Renewal Review
About five years ago I started writing a daily 600 word blog, I should state right from the beginning that I had a Master in crime; He was in fact my Creative inspiration. Every night He turned up got me out of bed and he gave me the message for the next day. I called it “ God’s Mad Mad World.
Well for about three years that worked fine until I started making up titles and even messages without getting the Editor involved, my thinking was that He was giving an amount of creative freedom for myself. In hindsight it became evident that I was the only problem in the entire arrangement I had become impressed with our body of work and when the whole programme started to grind to a halt my I kind of figured it out that we had reached a state of critical mass and it was up to readers to find the messages on the web site: talk about human pride. I did attempt to start all over a few times, even gave me “Welcome Back” a couple of times even introduced the concept of a weekly copy instead of daily but it all came to naught.

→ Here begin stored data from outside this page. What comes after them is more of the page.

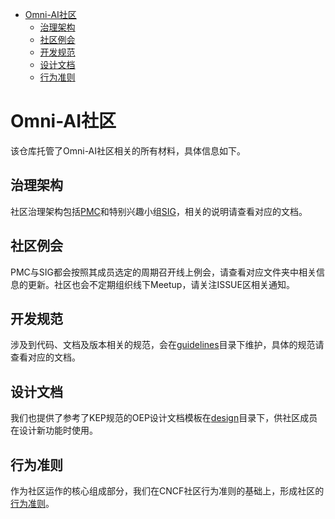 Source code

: 
<!-- TOC -->

- [Omni-AI社区](#Omni-AI社区)
    - [治理架构](#治理架构)
    - [社区例会](#社区例会)
    - [开发规范](#开发规范)
    - [设计文档](#设计文档)
    - [行为准则](#行为准则)



<!-- /TOC -->

# Omni-AI社区

该仓库托管了Omni-AI社区相关的所有材料，具体信息如下。

## 治理架构

社区治理架构包括[PMC](pmc/README.md)和特别兴趣小组[SIG](sigs/README.md)，相关的说明请查看对应的文档。

## 社区例会

PMC与SIG都会按照其成员选定的周期召开线上例会，请查看对应文件夹中相关信息的更新。社区也会不定期组织线下Meetup，请关注ISSUE区相关通知。

## 开发规范

涉及到代码、文档及版本相关的规范，会在[guidelines](guidelines/)目录下维护，具体的规范请查看对应的文档。

## 设计文档

我们也提供了参考了KEP规范的OEP设计文档模板在[design](design/oeps)目录下，供社区成员在设计新功能时使用。

## 行为准则

作为社区运作的核心组成部分，我们在CNCF社区行为准则的基础上，形成社区的[行为准则](code-of-conduct_zh_cn.md)。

So now I face the light of day and reflect on the years of a “Mad Mad World” in the sense of is it over, or not, I must admit I enjoyed the work and I have admonished myself a number of times and even asked forgiveness from my my Creative Partner. The thing that hangs like a fog is “when is a writer not a writer” and the answer that pops up is “when he is not writing.” But the jelly-like shadow answer then is I could write 125/250 words of my own bat but the target we started with was 600 words daily, or as the pattern went, nightly is another level again for me.

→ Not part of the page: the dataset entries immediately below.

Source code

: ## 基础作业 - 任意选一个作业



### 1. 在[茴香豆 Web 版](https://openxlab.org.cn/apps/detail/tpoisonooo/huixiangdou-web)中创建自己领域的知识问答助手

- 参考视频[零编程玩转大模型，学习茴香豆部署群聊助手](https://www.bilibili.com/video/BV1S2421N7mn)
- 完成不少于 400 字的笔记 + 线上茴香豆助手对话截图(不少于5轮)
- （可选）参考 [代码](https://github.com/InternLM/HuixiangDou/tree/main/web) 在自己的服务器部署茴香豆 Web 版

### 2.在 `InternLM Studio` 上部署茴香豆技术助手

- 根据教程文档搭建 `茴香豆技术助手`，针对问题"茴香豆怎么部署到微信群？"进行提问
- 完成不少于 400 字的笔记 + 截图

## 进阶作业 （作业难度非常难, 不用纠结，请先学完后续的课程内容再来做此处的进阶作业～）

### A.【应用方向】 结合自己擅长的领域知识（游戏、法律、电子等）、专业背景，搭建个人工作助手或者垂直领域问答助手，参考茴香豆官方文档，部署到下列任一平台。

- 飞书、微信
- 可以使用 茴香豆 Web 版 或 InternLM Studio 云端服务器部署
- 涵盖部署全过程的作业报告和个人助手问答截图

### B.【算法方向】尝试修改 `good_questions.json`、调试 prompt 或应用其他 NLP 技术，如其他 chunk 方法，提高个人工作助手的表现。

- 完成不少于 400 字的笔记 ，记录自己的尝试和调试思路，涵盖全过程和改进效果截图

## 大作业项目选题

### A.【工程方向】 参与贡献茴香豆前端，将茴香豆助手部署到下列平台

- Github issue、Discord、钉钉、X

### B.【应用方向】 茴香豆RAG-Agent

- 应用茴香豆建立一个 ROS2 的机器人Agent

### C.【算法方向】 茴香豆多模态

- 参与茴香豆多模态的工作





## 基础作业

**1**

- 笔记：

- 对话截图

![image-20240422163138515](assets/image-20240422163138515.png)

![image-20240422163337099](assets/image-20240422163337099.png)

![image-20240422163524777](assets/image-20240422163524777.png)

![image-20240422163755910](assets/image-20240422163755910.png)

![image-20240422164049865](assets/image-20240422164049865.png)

Another point in this my quest for personal identity is that I might be able to try writing over a period of days to establish whether it is possible to roll over on a theme/issue and so to create an enhanced, if not longer piece of work,
The truth about me is that I am not the man I was five years ago. My health has deteriorated somewhat and to some extent it is causing me to wonder whether it is a part of why I stopped writing a couple of years ago. It was caused by a loss of concentration which limited the amount of writing I could do and to a certain extent my inability to just crunch out a single piece of single themed work. These issues about my health have lead to me being almost house bound at this point which severely limits my capacity to be involved elsewhere. At word 485 I am still undecided if I have the capacity to re-enter the blog affray like I did five years ago, even in a limited capacity; this has taken 4 days to get to this point.
I am certain that as the Word says “I can do all things as Christ inspires” but the question in this context is does the Master want me to restart blogging. The answer is that from my position I am not sure about whether my compromising position represents a “failed” history combined with pressure by the tyrant to attempt to steal my peace; alternately if this is an this is an aspiration from the Master then there may be more of these.
I seriously need to know, and to follow, if this is indeed the Master’s nudge.